Cluster

Scaling your services with resilience using XOOM Cluster.

Resiliency and Scale

The XOOM Cluster is a key component that sits on top of XOOM Actors to support the development of scalable and fault-tolerant tools and applications. Additional tools that build out the VLINGO XOOM platform will almost always be constructed on top of XOOM Cluster. You should also implement and deploy your services/applications in clusters.

Consider the following documentation specifically the how-to guides for XOOM Cluster; that is, how to configure it, how to run it, how it's designed, how it works. For practical use, including actor-based compute grid, service/application partitioning and scale, and cluster-wide data caching, see XOOM Lattice.

Besides scalable fault-tolerance, the XOOM Cluster also provides cluster-wide, synchronizing attributes of name-value pairs. This enables the cluster to share live and mutating operational state among all nodes. Likewise, application-level services can also make use of cluster-wide, synchronizing attributes in order to enhance shared application/service values.

Referring to the cluster diagram, if one of the three nodes is lost, the cluster will still maintain a quorum and remain healthy. However, if two nodes are lost and only one node remains in a running state, the quorum is lost and the cluster is considered unhealthy. In that case the one remaining node will enter an idle state and await one or more of the other nodes to return to active operation. When that occurs, the cluster will again constitute a quorum and reach a healthy state. Although many service/application clusters will require only three nodes for optimal use, clusters can support far more than three nodes. Yet, because of the performance and efficiencies of our platform, you may rarely need many nodes. Even a 9-node, 21-node, or 49-node cluster may be considered quite large due to our efficiency standards.

Using the XOOM Cluster

You must first configure the cluster for your intended use. Currently this involves creating a Java xoom-cluster.properties file, which looks like this.

The different properties are explained next.

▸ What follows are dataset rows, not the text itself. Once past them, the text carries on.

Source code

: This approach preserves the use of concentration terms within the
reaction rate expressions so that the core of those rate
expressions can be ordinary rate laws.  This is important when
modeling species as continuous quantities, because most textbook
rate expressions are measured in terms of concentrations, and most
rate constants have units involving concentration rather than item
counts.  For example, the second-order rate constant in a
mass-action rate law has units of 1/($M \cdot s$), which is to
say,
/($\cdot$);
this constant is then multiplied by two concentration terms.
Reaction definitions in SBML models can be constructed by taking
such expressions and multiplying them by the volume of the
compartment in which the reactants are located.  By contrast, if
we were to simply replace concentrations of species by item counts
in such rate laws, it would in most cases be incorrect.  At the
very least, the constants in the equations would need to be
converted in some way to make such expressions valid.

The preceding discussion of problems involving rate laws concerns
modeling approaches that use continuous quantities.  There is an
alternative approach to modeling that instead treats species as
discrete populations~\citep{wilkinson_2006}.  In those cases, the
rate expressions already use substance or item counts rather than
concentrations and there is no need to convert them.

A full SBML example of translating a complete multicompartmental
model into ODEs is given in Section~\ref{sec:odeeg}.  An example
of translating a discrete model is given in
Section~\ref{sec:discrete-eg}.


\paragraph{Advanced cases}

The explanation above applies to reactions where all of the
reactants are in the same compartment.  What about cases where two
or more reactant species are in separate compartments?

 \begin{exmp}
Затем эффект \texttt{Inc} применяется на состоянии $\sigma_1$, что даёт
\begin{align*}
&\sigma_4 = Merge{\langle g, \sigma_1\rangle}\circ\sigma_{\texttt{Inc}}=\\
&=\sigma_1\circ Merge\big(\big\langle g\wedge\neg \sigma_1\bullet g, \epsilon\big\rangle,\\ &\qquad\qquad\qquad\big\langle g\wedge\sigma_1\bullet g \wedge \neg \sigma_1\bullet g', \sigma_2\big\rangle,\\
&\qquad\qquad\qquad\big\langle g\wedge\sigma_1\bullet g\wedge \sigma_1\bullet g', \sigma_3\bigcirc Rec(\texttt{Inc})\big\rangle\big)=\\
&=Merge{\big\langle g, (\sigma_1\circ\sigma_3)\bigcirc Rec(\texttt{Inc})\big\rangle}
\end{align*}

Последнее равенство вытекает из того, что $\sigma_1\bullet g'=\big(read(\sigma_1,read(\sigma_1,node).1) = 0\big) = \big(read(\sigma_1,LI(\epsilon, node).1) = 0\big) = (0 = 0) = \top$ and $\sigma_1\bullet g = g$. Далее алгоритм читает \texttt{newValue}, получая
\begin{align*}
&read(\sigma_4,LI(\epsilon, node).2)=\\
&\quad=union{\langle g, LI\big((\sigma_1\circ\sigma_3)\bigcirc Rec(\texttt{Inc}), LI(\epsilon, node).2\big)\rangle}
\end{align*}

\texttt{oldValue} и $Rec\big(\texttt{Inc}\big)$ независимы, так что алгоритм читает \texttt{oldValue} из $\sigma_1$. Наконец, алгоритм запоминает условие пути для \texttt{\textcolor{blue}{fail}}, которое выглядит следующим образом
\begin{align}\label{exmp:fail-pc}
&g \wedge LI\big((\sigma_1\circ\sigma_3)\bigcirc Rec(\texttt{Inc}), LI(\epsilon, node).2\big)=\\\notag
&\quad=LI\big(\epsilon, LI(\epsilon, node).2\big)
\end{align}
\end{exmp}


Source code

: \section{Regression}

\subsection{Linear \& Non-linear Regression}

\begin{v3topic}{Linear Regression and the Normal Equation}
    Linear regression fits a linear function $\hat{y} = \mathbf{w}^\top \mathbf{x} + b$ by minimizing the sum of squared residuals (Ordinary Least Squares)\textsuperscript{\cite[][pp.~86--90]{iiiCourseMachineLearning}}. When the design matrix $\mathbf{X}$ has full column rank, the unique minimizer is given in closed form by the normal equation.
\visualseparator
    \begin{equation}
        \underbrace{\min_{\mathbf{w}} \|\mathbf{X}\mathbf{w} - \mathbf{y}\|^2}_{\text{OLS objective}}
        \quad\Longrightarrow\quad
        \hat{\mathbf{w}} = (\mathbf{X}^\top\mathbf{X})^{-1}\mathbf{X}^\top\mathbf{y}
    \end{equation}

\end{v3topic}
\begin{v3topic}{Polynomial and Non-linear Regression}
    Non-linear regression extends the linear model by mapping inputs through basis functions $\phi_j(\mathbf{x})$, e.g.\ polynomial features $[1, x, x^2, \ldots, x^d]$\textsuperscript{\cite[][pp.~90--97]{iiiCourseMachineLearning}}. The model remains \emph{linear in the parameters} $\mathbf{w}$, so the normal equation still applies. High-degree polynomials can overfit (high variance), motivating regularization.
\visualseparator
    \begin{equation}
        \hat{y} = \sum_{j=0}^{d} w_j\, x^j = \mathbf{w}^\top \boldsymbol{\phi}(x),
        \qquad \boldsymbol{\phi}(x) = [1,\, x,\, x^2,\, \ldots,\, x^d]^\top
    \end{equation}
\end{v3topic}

Cluster Limits, Timing, and Integration Configurations

cluster.op.buffer.size

The maximum size of a single operational message, which are actually tiny, other than DIR. Assuming short host names, 4096 would support approximately 90-99 nodes with DIR.

cluster.app.buffer.size

The maximum size of a single cluster client (tool, application, service) message. You may be able to tune this to be much smaller depending on the size of application/service messages.

10240

cluster.app.incoming.probe.interval

The interval (in milliseconds) within which the application inbound stream will be probed for available messages.

10

cluster.op.outgoing.pooled.buffers

The number of polled buffers for outgoing asynchronous operations messages.

20

cluster.app.outgoing.pooled.buffers

The number of polled buffers for outgoing asynchronous application messages.

50

cluster.msg.charset

The default Java character set type.

UTF-8

cluster.app.class

The fully-qualified name of the Class that serves as the client application/service instance used to integrate with the cluster. This class must implement the interface ClusterApplication, or extend the class ClusterApplicationAdapter. For example, com.myapplication.cluster.MyClusterAppcould be the name of the class.

cluster.app.stage

The name of the Stage within which the client application/service instance is created. For example, myapplication.stage, may be the name of the Stage within which thecom.myapplication.cluster.MyClusterApp instance is created.

cluster.attributes

.redistribution.interval

The interval in milliseconds within which the new and changed application/service level attributes maintained by the cluster are distributed and redistributed.

1000

cluster.attributes

.redistribution.retries

The number of retries for redistributing unconfirmed attribute changes.

20

cluster.startup.period

The interval in milliseconds within which each newly joined node takes the opportunity to discover the other nodes from the cluster. Within this period the communication with the other nodes is suspended.

5000

cluster.nodes.quorum

Under elastic scale, this is the least number of live nodes expected for a healthy cluster quorum.

cluster.seeds

Under elastic scale, this is the list of all seed nodes within the respective cluster. A seed is a regular node with the seed functionality enabled. This list has the following format: <seed1Host>.<seed1Port>,<seed2Host>.<seed2Port>.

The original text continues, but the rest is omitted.